Sąd już raz skazał rolnika wyrokiem nakazowym. Mężczyzna miał zapłacić 200 zł grzywny, ale oskarżony wniósł sprzeciw. Twierdzi, że nawet nie wiedział o rozprawie.
Rolnik z Zabłudowa odpowiada przed sądem jako organizator całego protestu. Sam oskarżony twierdzi jednak, że na jego polu zebrali się inni gospodarze, żeby omówić zaistniały problem z wyceną szkód wyrządzonych przez dziki.
Przypomnijmy, że sprawa dotyczy zdarzeń z początku lipca zeszłego roku. Niezadowoleni rolnicy jechali wtedy drogą krajową nr 19 z Zabłudowa do Białegostoku. Rolnicy jechali wolno i przez to stworzyły się na trasie duże korki. Około 30 rolników zatrzymało się wtedy na parkingu przy cmentarzu przy ul. Suchowolca. Problem jednak w tym, że nikt nie zgłosił protestu do prezydenta Białegostoku (należało to zrobić do organu gminy). Rolnicy chcieli tylko porozmawiać, m.in. z wójtami, o wysokości odszkodowań. Niestety nikogo właściwie nie było, więc gospodarze rozjechali się do domów.

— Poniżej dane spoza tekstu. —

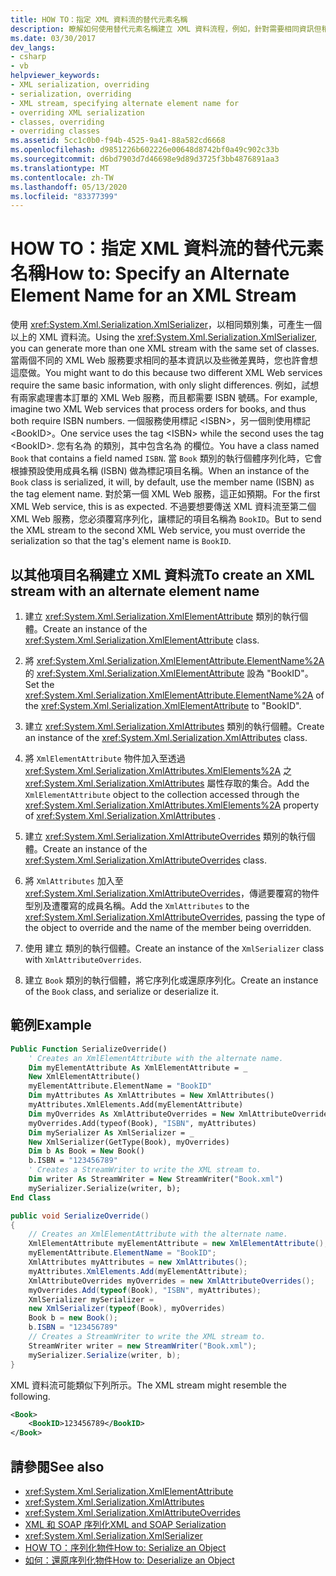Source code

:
 ```yaml
---
title: HOW TO：指定 XML 資料流的替代元素名稱
description: 瞭解如何使用替代元素名稱建立 XML 資料流程，例如，針對需要相同資訊但稍微不同的 XML Web Service。
ms.date: 03/30/2017
dev_langs:
- csharp
- vb
helpviewer_keywords:
- XML serialization, overriding
- serialization, overriding
- XML stream, specifying alternate element name for
- overriding XML serialization
- classes, overriding
- overriding classes
ms.assetid: 5cc1c0b0-f94b-4525-9a41-88a582cd6668
ms.openlocfilehash: d9851226b602226e00648d8742bf0a49c902c33b
ms.sourcegitcommit: d6bd7903d7d46698e9d89d3725f3bb4876891aa3
ms.translationtype: MT
ms.contentlocale: zh-TW
ms.lasthandoff: 05/13/2020
ms.locfileid: "83377399"
---
```

# <a name="how-to-specify-an-alternate-element-name-for-an-xml-stream"></a><span data-ttu-id="371a1-103">HOW TO：指定 XML 資料流的替代元素名稱</span><span class="sxs-lookup"><span data-stu-id="371a1-103">How to: Specify an Alternate Element Name for an XML Stream</span></span>
  
<span data-ttu-id="371a1-104">使用 <xref:System.Xml.Serialization.XmlSerializer>，以相同類別集，可產生一個以上的 XML 資料流。</span><span class="sxs-lookup"><span data-stu-id="371a1-104">Using the <xref:System.Xml.Serialization.XmlSerializer>, you can generate more than one XML stream with the same set of classes.</span></span> <span data-ttu-id="371a1-105">當兩個不同的 XML Web 服務要求相同的基本資訊以及些微差異時，您也許會想這麼做。</span><span class="sxs-lookup"><span data-stu-id="371a1-105">You might want to do this because two different XML Web services require the same basic information, with only slight differences.</span></span> <span data-ttu-id="371a1-106">例如，試想有兩家處理書本訂單的 XML Web 服務，而且都需要 ISBN 號碼。</span><span class="sxs-lookup"><span data-stu-id="371a1-106">For example, imagine two XML Web services that process orders for books, and thus both require ISBN numbers.</span></span> <span data-ttu-id="371a1-107">一個服務使用標記 \<ISBN>，另一個則使用標記 \<BookID>。</span><span class="sxs-lookup"><span data-stu-id="371a1-107">One service uses the tag \<ISBN> while the second uses the tag \<BookID>.</span></span> <span data-ttu-id="371a1-108">您有名為  的類別，其中包含名為 的欄位。</span><span class="sxs-lookup"><span data-stu-id="371a1-108">You have a class named `Book` that contains a field named `ISBN`.</span></span> <span data-ttu-id="371a1-109">當 `Book` 類別的執行個體序列化時，它會根據預設使用成員名稱 (ISBN) 做為標記項目名稱。</span><span class="sxs-lookup"><span data-stu-id="371a1-109">When an instance of the `Book` class is serialized, it will, by default, use the member name (ISBN) as the tag element name.</span></span> <span data-ttu-id="371a1-110">對於第一個 XML Web 服務，這正如預期。</span><span class="sxs-lookup"><span data-stu-id="371a1-110">For the first XML Web service, this is as expected.</span></span> <span data-ttu-id="371a1-111">不過要想要傳送 XML 資料流至第二個 XML Web 服務，您必須覆寫序列化，讓標記的項目名稱為 `BookID`。</span><span class="sxs-lookup"><span data-stu-id="371a1-111">But to send the XML stream to the second XML Web service, you must override the serialization so that the tag's element name is `BookID`.</span></span>  
  
## <a name="to-create-an-xml-stream-with-an-alternate-element-name"></a><span data-ttu-id="371a1-112">以其他項目名稱建立 XML 資料流</span><span class="sxs-lookup"><span data-stu-id="371a1-112">To create an XML stream with an alternate element name</span></span>  
  
1. <span data-ttu-id="371a1-113">建立 <xref:System.Xml.Serialization.XmlElementAttribute> 類別的執行個體。</span><span class="sxs-lookup"><span data-stu-id="371a1-113">Create an instance of the <xref:System.Xml.Serialization.XmlElementAttribute> class.</span></span>  
  
2. <span data-ttu-id="371a1-114">將 <xref:System.Xml.Serialization.XmlElementAttribute.ElementName%2A> 的 <xref:System.Xml.Serialization.XmlElementAttribute> 設為 "BookID"。</span><span class="sxs-lookup"><span data-stu-id="371a1-114">Set the <xref:System.Xml.Serialization.XmlElementAttribute.ElementName%2A> of the <xref:System.Xml.Serialization.XmlElementAttribute> to "BookID".</span></span>  
  
3. <span data-ttu-id="371a1-115">建立 <xref:System.Xml.Serialization.XmlAttributes> 類別的執行個體。</span><span class="sxs-lookup"><span data-stu-id="371a1-115">Create an instance of the <xref:System.Xml.Serialization.XmlAttributes> class.</span></span>  
  
4. <span data-ttu-id="371a1-116">將 `XmlElementAttribute` 物件加入至透過 <xref:System.Xml.Serialization.XmlAttributes.XmlElements%2A> 之 <xref:System.Xml.Serialization.XmlAttributes> 屬性存取的集合。</span><span class="sxs-lookup"><span data-stu-id="371a1-116">Add the `XmlElementAttribute` object to the collection accessed through the <xref:System.Xml.Serialization.XmlAttributes.XmlElements%2A> property of <xref:System.Xml.Serialization.XmlAttributes> .</span></span>  
  
5. <span data-ttu-id="371a1-117">建立 <xref:System.Xml.Serialization.XmlAttributeOverrides> 類別的執行個體。</span><span class="sxs-lookup"><span data-stu-id="371a1-117">Create an instance of the <xref:System.Xml.Serialization.XmlAttributeOverrides> class.</span></span>  
  
6. <span data-ttu-id="371a1-118">將 `XmlAttributes` 加入至 <xref:System.Xml.Serialization.XmlAttributeOverrides>，傳遞要覆寫的物件型別及遭覆寫的成員名稱。</span><span class="sxs-lookup"><span data-stu-id="371a1-118">Add the `XmlAttributes` to the <xref:System.Xml.Serialization.XmlAttributeOverrides>, passing the type of the object to override and the name of the member being overridden.</span></span>  
  
7. <span data-ttu-id="371a1-119">使用 建立  類別的執行個體。</span><span class="sxs-lookup"><span data-stu-id="371a1-119">Create an instance of the `XmlSerializer` class with `XmlAttributeOverrides`.</span></span>  
  
8. <span data-ttu-id="371a1-120">建立 `Book` 類別的執行個體，將它序列化或還原序列化。</span><span class="sxs-lookup"><span data-stu-id="371a1-120">Create an instance of the `Book` class, and serialize or deserialize it.</span></span>  
  
## <a name="example"></a><span data-ttu-id="371a1-121">範例</span><span class="sxs-lookup"><span data-stu-id="371a1-121">Example</span></span>  
  
```vb  
Public Function SerializeOverride()  
    ' Creates an XmlElementAttribute with the alternate name.  
    Dim myElementAttribute As XmlElementAttribute = _  
    New XmlElementAttribute()  
    myElementAttribute.ElementName = "BookID"  
    Dim myAttributes As XmlAttributes = New XmlAttributes()  
    myAttributes.XmlElements.Add(myElementAttribute)  
    Dim myOverrides As XmlAttributeOverrides = New XmlAttributeOverrides()  
    myOverrides.Add(typeof(Book), "ISBN", myAttributes)  
    Dim mySerializer As XmlSerializer = _  
    New XmlSerializer(GetType(Book), myOverrides)  
    Dim b As Book = New Book()  
    b.ISBN = "123456789"  
    ' Creates a StreamWriter to write the XML stream to.  
    Dim writer As StreamWriter = New StreamWriter("Book.xml")  
    mySerializer.Serialize(writer, b);  
End Class  
```  
  
```csharp  
public void SerializeOverride()  
{  
    // Creates an XmlElementAttribute with the alternate name.  
    XmlElementAttribute myElementAttribute = new XmlElementAttribute();  
    myElementAttribute.ElementName = "BookID";  
    XmlAttributes myAttributes = new XmlAttributes();  
    myAttributes.XmlElements.Add(myElementAttribute);  
    XmlAttributeOverrides myOverrides = new XmlAttributeOverrides();  
    myOverrides.Add(typeof(Book), "ISBN", myAttributes);  
    XmlSerializer mySerializer =
    new XmlSerializer(typeof(Book), myOverrides)  
    Book b = new Book();  
    b.ISBN = "123456789"  
    // Creates a StreamWriter to write the XML stream to.  
    StreamWriter writer = new StreamWriter("Book.xml");  
    mySerializer.Serialize(writer, b);  
}  
```  
  
 <span data-ttu-id="371a1-122">XML 資料流可能類似下列所示。</span><span class="sxs-lookup"><span data-stu-id="371a1-122">The XML stream might resemble the following.</span></span>  
  
```xml  
<Book>  
    <BookID>123456789</BookID>  
</Book>  
```  
  
## <a name="see-also"></a><span data-ttu-id="371a1-123">請參閱</span><span class="sxs-lookup"><span data-stu-id="371a1-123">See also</span></span>

- <xref:System.Xml.Serialization.XmlElementAttribute>
- <xref:System.Xml.Serialization.XmlAttributes>
- <xref:System.Xml.Serialization.XmlAttributeOverrides>
- [<span data-ttu-id="371a1-124">XML 和 SOAP 序列化</span><span class="sxs-lookup"><span data-stu-id="371a1-124">XML and SOAP Serialization</span></span>](../../../docs/standard/serialization/xml-and-soap-serialization.md)
- <xref:System.Xml.Serialization.XmlSerializer>
- [<span data-ttu-id="371a1-125">HOW TO：序列化物件</span><span class="sxs-lookup"><span data-stu-id="371a1-125">How to: Serialize an Object</span></span>](../../../docs/standard/serialization/how-to-serialize-an-object.md)
- [<span data-ttu-id="371a1-126">如何：還原序列化物件</span><span class="sxs-lookup"><span data-stu-id="371a1-126">How to: Deserialize an Object</span></span>](../../../docs/standard/serialization/how-to-deserialize-an-object.md)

Oskarżony odmówił wtedy przyjęcia mandatu. Twierdzi, że jest niewinny i domagał się, żeby sąd przesłuchał kilkunastu świadków - innych rolników, którzy brali udział w proteście. Mężczyzna zgłosił na komendzie, że mogą wystąpić utrudnienia w ruchu, ale nie zrobił tego w urzędzie miasta. Jeden z policjantów, który zeznawał przed sądem, powiedział, że zgłoszenie dotyczyło zabezpieczenia przejazdu.
W marcu zostaną przesłuchane jeszcze dwie osoby.
Od wtorku (3.02) trwa blokada drogi nr 19. Podlascy rolnicy w ten sposób chcą pokazać, że ich sytuacja jest dramatyczna. Chodzi m.in. o zniszczone przez dziki uprawy.